Metternich lässt grüßen: Oberste Richter in Ungarn schützen das "1. Gebot"

Den Schutz der Persönlichkeitsrechte für Exekutivbeamte im Einsatz erweiterte die Regierungspartei geschickt zu einer Art Bilderverbot, das im Ernstfall auch Fotos von Politikern genehmigungspflichtig werden lässt, - die dazugehörigen Artikel gleich mit. Das Verfassungsgericht hat´s zwar gemerkt und die Sache der Kurie zum Ausbessern übergeben, doch die Obersten Richter verweigerten eine rechtlich nachvollziehbare Position. Nun wartet man auf Präzedenzfälle. Wer Grundrechte und die Wünsche der Orbán-Regierung vereinbaren soll, ist offenbar zum Scheitern verurteilt.

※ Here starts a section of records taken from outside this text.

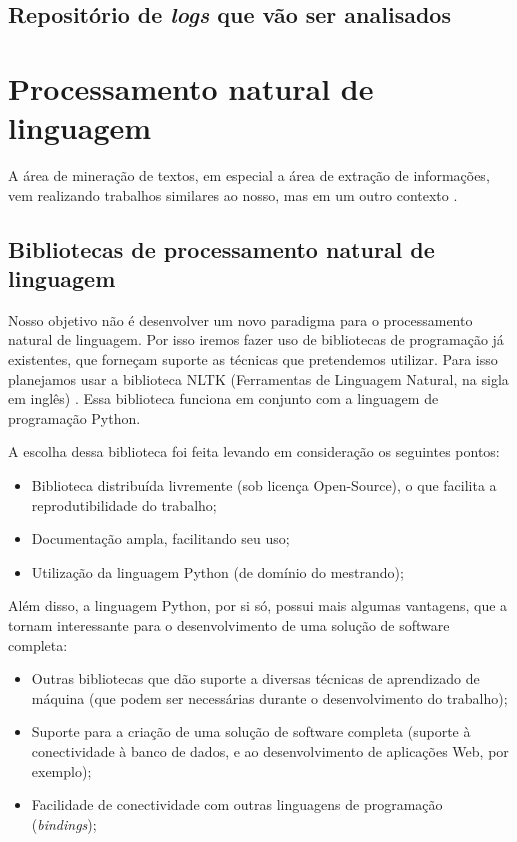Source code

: \documentclass[
	12pt,				%
	openright,			%
	twoside,			%
	a4paper,			%
	english,			%
	french,				%
	spanish,			%
	brazil,				%
	]{abntex2}
\begin{document}
\subsection{Repositório de \emph{logs} que vão ser analisados}

\section{Processamento natural de linguagem}

A área de mineração de textos, em especial a área de extração de informações, vem realizando trabalhos similares ao nosso, mas em um outro contexto \cite{duque2012processo, matos2010environment}.

\subsection{Bibliotecas de processamento natural de linguagem}

Nosso objetivo não é desenvolver um novo paradigma para o processamento natural de linguagem. Por isso iremos fazer uso de bibliotecas de programação já existentes, que forneçam suporte as técnicas que pretendemos utilizar. Para isso planejamos usar a biblioteca NLTK (Ferramentas de Linguagem Natural, na sigla em inglês) \cite{bird2009natural}. Essa biblioteca funciona em conjunto com a linguagem de programação Python.

A escolha dessa biblioteca foi feita levando em consideração os seguintes pontos:

\begin{itemize}
	\item Biblioteca distribuída livremente (sob licença Open-Source), o que facilita a reprodutibilidade do trabalho;
	\item Documentação ampla, facilitando seu uso;
	\item Utilização da linguagem Python (de domínio do mestrando);
\end{itemize}

Além disso, a linguagem Python, por si só, possui mais algumas vantagens, que a tornam interessante para o desenvolvimento de uma solução de software completa:
\begin{itemize}
	\item Outras bibliotecas que dão suporte a diversas técnicas de aprendizado de máquina (que podem ser necessárias durante o desenvolvimento do trabalho);
	\item Suporte para a criação de uma solução de software completa (suporte à conectividade à banco de dados, e ao desenvolvimento de aplicações Web, por exemplo);
	\item Facilidade de conectividade com outras linguagens de programação (\emph{bindings});
\end{itemize}
\end{document}
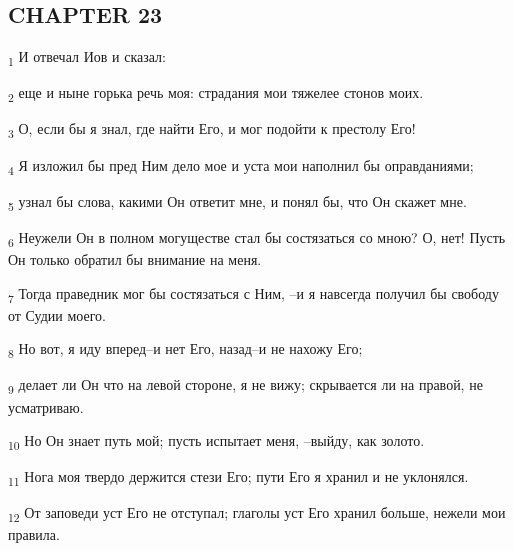 \subsection{CHAPTER 23}
\begin{tcolorbox}
\textsubscript{1} И отвечал Иов и сказал:
\end{tcolorbox}
\begin{tcolorbox}
\textsubscript{2} еще и ныне горька речь моя: страдания мои тяжелее стонов моих.
\end{tcolorbox}
\begin{tcolorbox}
\textsubscript{3} О, если бы я знал, где найти Его, и мог подойти к престолу Его!
\end{tcolorbox}
\begin{tcolorbox}
\textsubscript{4} Я изложил бы пред Ним дело мое и уста мои наполнил бы оправданиями;
\end{tcolorbox}
\begin{tcolorbox}
\textsubscript{5} узнал бы слова, какими Он ответит мне, и понял бы, что Он скажет мне.
\end{tcolorbox}
\begin{tcolorbox}
\textsubscript{6} Неужели Он в полном могуществе стал бы состязаться со мною? О, нет! Пусть Он только обратил бы внимание на меня.
\end{tcolorbox}
\begin{tcolorbox}
\textsubscript{7} Тогда праведник мог бы состязаться с Ним, --и я навсегда получил бы свободу от Судии моего.
\end{tcolorbox}
\begin{tcolorbox}
\textsubscript{8} Но вот, я иду вперед--и нет Его, назад--и не нахожу Его;
\end{tcolorbox}
\begin{tcolorbox}
\textsubscript{9} делает ли Он что на левой стороне, я не вижу; скрывается ли на правой, не усматриваю.
\end{tcolorbox}
\begin{tcolorbox}
\textsubscript{10} Но Он знает путь мой; пусть испытает меня, --выйду, как золото.
\end{tcolorbox}
\begin{tcolorbox}
\textsubscript{11} Нога моя твердо держится стези Его; пути Его я хранил и не уклонялся.
\end{tcolorbox}
\begin{tcolorbox}
\textsubscript{12} От заповеди уст Его не отступал; глаголы уст Его хранил больше, нежели мои правила.
\end{tcolorbox}
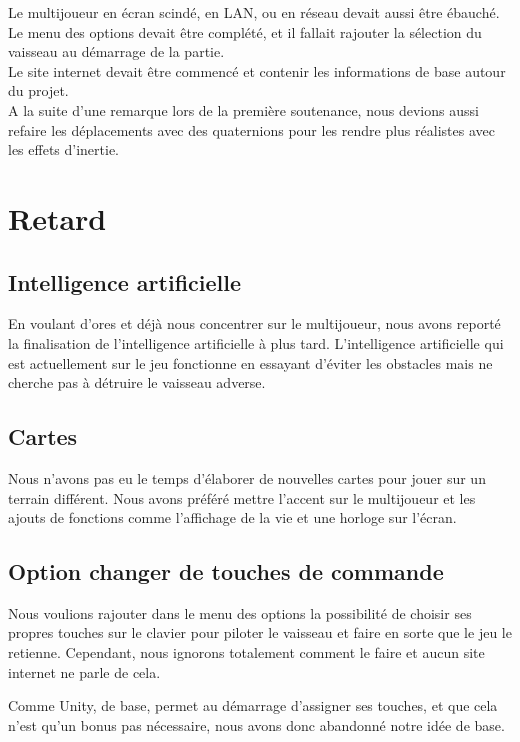 \documentclass[10pt, titlepage]{report}
\begin{document}
 Le multijoueur en écran scindé, en LAN, ou en réseau devait aussi être ébauché. Le menu des options devait être complété, et il fallait rajouter la sélection du vaisseau au démarrage de la partie.\\

Le site internet devait être commencé et contenir les informations de base autour du projet.\\

A la suite d'une remarque lors de la première soutenance, nous devions aussi refaire les déplacements avec des quaternions pour les rendre plus réalistes avec les effets d'inertie.\\

\section{Retard}

\subsection{Intelligence artificielle}
En voulant d'ores et déjà nous concentrer sur le multijoueur, nous avons reporté la finalisation de l'intelligence artificielle à plus tard. L'intelligence artificielle qui est actuellement sur le jeu fonctionne en essayant d'éviter les obstacles mais ne cherche pas à détruire le vaisseau adverse.\\

\subsection{Cartes}
Nous n'avons pas eu le temps d'élaborer de nouvelles cartes pour jouer sur un terrain différent. Nous avons préféré mettre l'accent sur le multijoueur et les ajouts de fonctions comme l'affichage de la vie et une horloge sur l'écran.\\

\subsection{Option changer de touches de commande}

Nous voulions rajouter dans le menu des options la possibilité de choisir ses propres touches sur le clavier pour piloter le vaisseau et faire en sorte que le jeu le retienne. Cependant, nous ignorons totalement comment le faire et aucun site internet ne parle de cela.

Comme Unity, de base, permet au démarrage d'assigner ses touches, et que cela n'est qu'un bonus pas nécessaire, nous avons donc abandonné notre idée de base.\\
\end{document}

Rechtskonform. Aber ob das der Heiligen Inquisition gefällt?

Politiker verstecken sich hinter Polizisten

 

Die Kurie reagierte auf einen Entscheid des Verfassungsgerichtes aus dem Vorjahr, der die gesetzlich Vorschrift, Beamte im Einsatz auf publizierten Fotos pauschal unkenntlich machen zu müssen als zu weitreichend betrachtete. Ein weiteres Gesetz bzw. ein Gesetzesanhang, auch dieser eine spezielle Fidesz-Erfindung, sollte Redaktionen dazu verpflichten, nicht nur von Privatpersonen, sondern auch bei Politikern und anderen Personen des öffentlichen Interesses prinzipiell das Einverständnis für eine Veröffentlichung einholen. Das sollte auch für Massenveranstaltungen gelten. Auch hier sah das Verfassungsgericht die Arbeitsmöglichkeiten von Medien soweit behindert, dass man eine Einschränkung der Pressefreiheit erkannte. Seit dem Einspruch der Verfassungsrichter 2014 wurde in Fällen, in denen Medien gegen das publizitäre Vermummungsgebot von Exekutivkräften verstießen, nicht mehr geurteilt, eine Gesetzeskorrektur wurde auch verweigert. Vorgaben für die Rechtspraxis sollten die verkokste Legislatur nun retten.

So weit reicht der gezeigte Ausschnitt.